First off, I’d like to point out that it’s a bad idea to be writing anything at 2am. This is generally what happens when I sit down after work to work on something — before I know it, it is 2am and I go to bed leaving things in some completely whacked out state.
A week or so ago I sat down and implemented a big chunk of my Netflix Queue Extender greasemonkey script, but got stuck somewhere and promptly forgot about it after going to bed. Today I loaded up my netflix queue for the first time since then, completely forgetting that I put an “alert(movieTitle);” in just the wrong spot, causing it to pop up a dialog with the title of the movie for each item in your queue. As I have 351 things currently in the queue I was viewing, this was a bad thing.

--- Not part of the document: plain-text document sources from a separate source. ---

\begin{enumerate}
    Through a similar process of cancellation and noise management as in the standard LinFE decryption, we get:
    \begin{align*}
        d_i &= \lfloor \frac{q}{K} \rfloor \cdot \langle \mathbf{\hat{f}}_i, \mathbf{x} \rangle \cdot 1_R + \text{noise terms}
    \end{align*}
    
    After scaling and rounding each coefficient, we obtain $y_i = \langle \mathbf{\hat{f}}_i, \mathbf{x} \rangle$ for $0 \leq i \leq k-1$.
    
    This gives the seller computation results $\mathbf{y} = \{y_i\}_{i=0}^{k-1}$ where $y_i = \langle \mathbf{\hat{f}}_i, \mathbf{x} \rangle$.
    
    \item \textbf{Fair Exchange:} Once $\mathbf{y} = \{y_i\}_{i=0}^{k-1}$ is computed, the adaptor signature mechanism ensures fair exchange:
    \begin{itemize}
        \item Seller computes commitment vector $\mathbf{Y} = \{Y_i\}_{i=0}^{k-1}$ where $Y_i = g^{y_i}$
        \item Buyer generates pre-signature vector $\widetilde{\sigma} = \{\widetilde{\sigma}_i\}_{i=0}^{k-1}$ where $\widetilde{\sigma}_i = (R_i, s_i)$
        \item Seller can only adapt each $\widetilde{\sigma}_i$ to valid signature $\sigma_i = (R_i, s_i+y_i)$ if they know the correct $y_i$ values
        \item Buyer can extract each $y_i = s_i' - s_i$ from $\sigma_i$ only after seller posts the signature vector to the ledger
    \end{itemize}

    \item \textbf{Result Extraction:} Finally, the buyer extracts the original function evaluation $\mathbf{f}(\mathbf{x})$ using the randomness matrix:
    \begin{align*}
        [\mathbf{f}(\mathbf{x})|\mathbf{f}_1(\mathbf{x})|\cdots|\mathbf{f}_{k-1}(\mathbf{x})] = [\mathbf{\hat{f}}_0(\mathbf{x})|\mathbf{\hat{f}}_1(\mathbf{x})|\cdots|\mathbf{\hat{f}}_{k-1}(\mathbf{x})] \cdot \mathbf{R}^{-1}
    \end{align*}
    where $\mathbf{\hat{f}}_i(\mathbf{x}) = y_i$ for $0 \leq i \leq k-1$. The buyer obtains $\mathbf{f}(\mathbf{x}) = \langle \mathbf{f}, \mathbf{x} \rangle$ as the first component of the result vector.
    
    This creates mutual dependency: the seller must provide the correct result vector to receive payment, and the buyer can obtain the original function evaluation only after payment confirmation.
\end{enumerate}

You might say “Jer, clicking ‘OK’ 351 times isn’t really a big deal,” to which I would have to respond pointing out some further idiocy. My script is loading a list I have on listology.com that currently has about 25 things in it, and inserts it into the netflix queue page. Apparently I goofed somewhere, because it isn’t popping up a dialog for each movie in my queue, it is popping up a dialog for each movie in my queue for each item in my listology.com list. Yup, 25 × 351 = 8,775 ‘OK’ dialogs.
I had important stuff open in other tabs, so closing out firefox wasn’t really a viable option, so I opted for the old “stick a beer bottle on the Enter key and walk away’ method. Let’s just say firefox doesn’t like opening that many dialogs in a row. Somewhere after 3,000 of them firefox started doing very odd things, which eventually needed to be stopped by killing it.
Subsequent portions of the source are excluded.